To determine the commutator subgroup of the dihedral group $D_8$ and the quaternion group $Q_8$, let’s go through each case.

1. Commutator Subgroup of $D_8$

The dihedral group $D_8$ represents the group of symmetries of a square, including rotations and reflections, and has the following properties:

• Order: 8
• Elements: $D_8 = \{ e, r, r^2, r^3, s, rs, r^2s, r^3s \}$
  • Here, $r$ represents a rotation by $90^\circ$ and $s$ represents a reflection.
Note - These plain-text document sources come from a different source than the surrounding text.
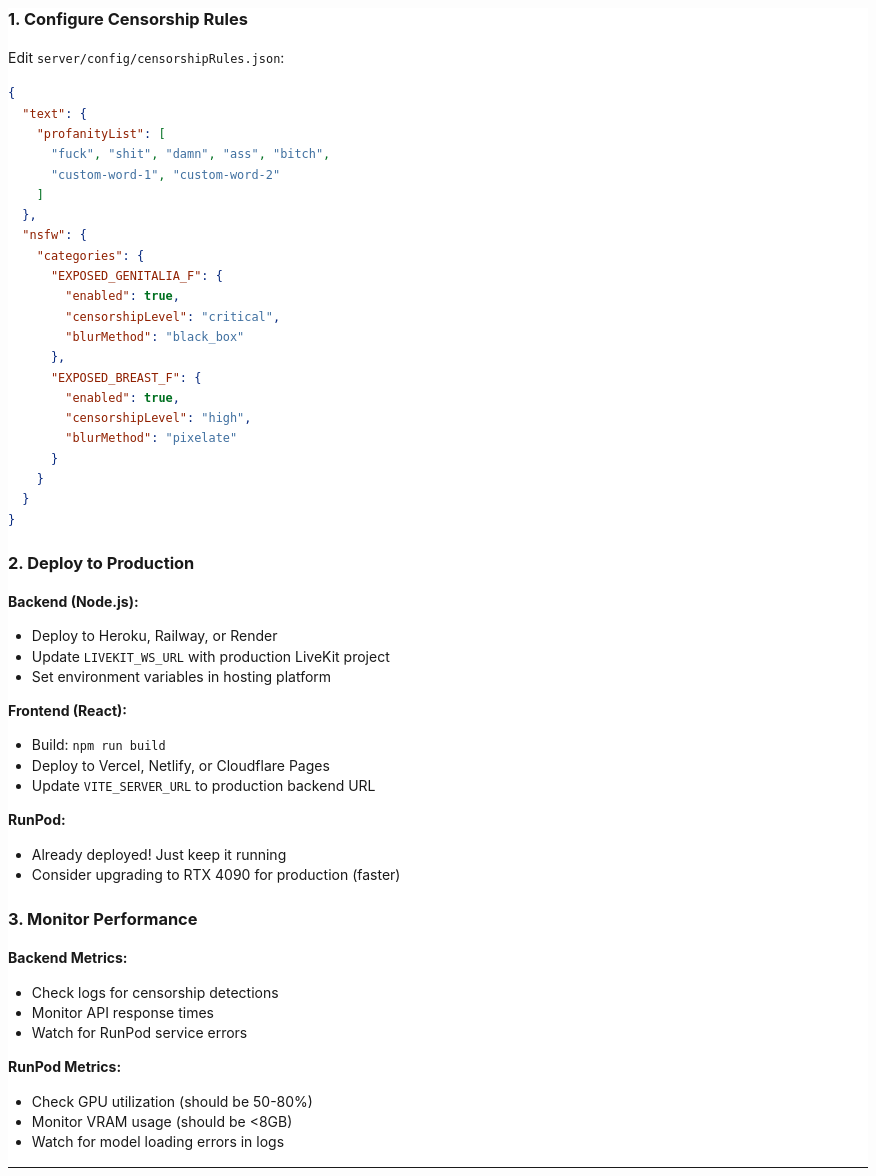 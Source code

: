 ### 1. Configure Censorship Rules

Edit `server/config/censorshipRules.json`:

```json
{
  "text": {
    "profanityList": [
      "fuck", "shit", "damn", "ass", "bitch",
      "custom-word-1", "custom-word-2"
    ]
  },
  "nsfw": {
    "categories": {
      "EXPOSED_GENITALIA_F": {
        "enabled": true,
        "censorshipLevel": "critical",
        "blurMethod": "black_box"
      },
      "EXPOSED_BREAST_F": {
        "enabled": true,
        "censorshipLevel": "high",
        "blurMethod": "pixelate"
      }
    }
  }
}
```

### 2. Deploy to Production

**Backend (Node.js):**
- Deploy to Heroku, Railway, or Render
- Update `LIVEKIT_WS_URL` with production LiveKit project
- Set environment variables in hosting platform

**Frontend (React):**
- Build: `npm run build`
- Deploy to Vercel, Netlify, or Cloudflare Pages
- Update `VITE_SERVER_URL` to production backend URL

**RunPod:**
- Already deployed! Just keep it running
- Consider upgrading to RTX 4090 for production (faster)

### 3. Monitor Performance

**Backend Metrics:**
- Check logs for censorship detections
- Monitor API response times
- Watch for RunPod service errors

**RunPod Metrics:**
- Check GPU utilization (should be 50-80%)
- Monitor VRAM usage (should be <8GB)
- Watch for model loading errors in logs

---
To find the commutator subgroup $D_8'$, we calculate the set of all commutators in $D_8$: $[x, y] = x^{-1} y^{-1} xy$

Commutator Calculations for $D_8$:

1. For rotations $r$, $r^2$, and $r^3$, the commutators are trivial (i.e., they commute with each other).
2. For reflections like $s$ and products like $rs$, we compute specific commutators:
   • $[r, s] = r^{-1} s^{-1} r s = r^3 s r s = r^2$
   • Similarly, other commutators yield elements like $r^2$.

After computing all commutators, we find that $D_8' = \langle r^2 \rangle = \{ e, r^2 \}$, which is the cyclic subgroup generated by $r^2$.

Thus, the commutator subgroup of $D_8$ is $\{ e, r^2 \}$.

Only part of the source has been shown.